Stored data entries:
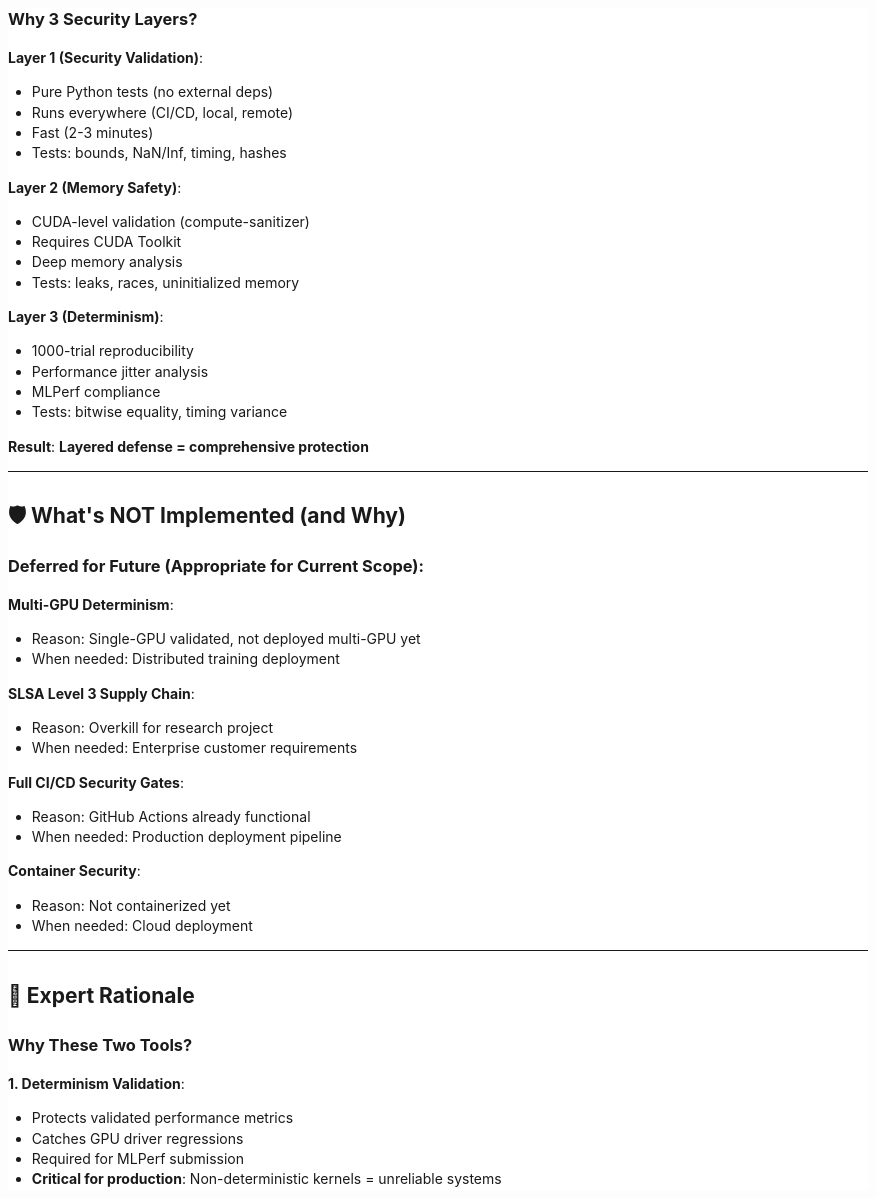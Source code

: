 ### Why 3 Security Layers?

**Layer 1 (Security Validation)**:
- Pure Python tests (no external deps)
- Runs everywhere (CI/CD, local, remote)
- Fast (2-3 minutes)
- Tests: bounds, NaN/Inf, timing, hashes

**Layer 2 (Memory Safety)**:
- CUDA-level validation (compute-sanitizer)
- Requires CUDA Toolkit
- Deep memory analysis
- Tests: leaks, races, uninitialized memory

**Layer 3 (Determinism)**:
- 1000-trial reproducibility
- Performance jitter analysis
- MLPerf compliance
- Tests: bitwise equality, timing variance

**Result**: **Layered defense = comprehensive protection**

---

## 🛡️ **What's NOT Implemented (and Why)**

### Deferred for Future (Appropriate for Current Scope):

**Multi-GPU Determinism**:
- Reason: Single-GPU validated, not deployed multi-GPU yet
- When needed: Distributed training deployment

**SLSA Level 3 Supply Chain**:
- Reason: Overkill for research project
- When needed: Enterprise customer requirements

**Full CI/CD Security Gates**:
- Reason: GitHub Actions already functional
- When needed: Production deployment pipeline

**Container Security**:
- Reason: Not containerized yet
- When needed: Cloud deployment

---

## 📝 **Expert Rationale**

### Why These Two Tools?

**1. Determinism Validation**:
- Protects validated performance metrics
- Catches GPU driver regressions
- Required for MLPerf submission
- **Critical for production**: Non-deterministic kernels = unreliable systems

■ Problem to solve: Would you copy exactly the lines from the one that contains "## 📝 **Expert Rationale**" through the final line of the records above, including both?

■ Task output:
## 📝 **Expert Rationale**

### Why These Two Tools?

**1. Determinism Validation**:
- Protects validated performance metrics
- Catches GPU driver regressions
- Required for MLPerf submission
- **Critical for production**: Non-deterministic kernels = unreliable systems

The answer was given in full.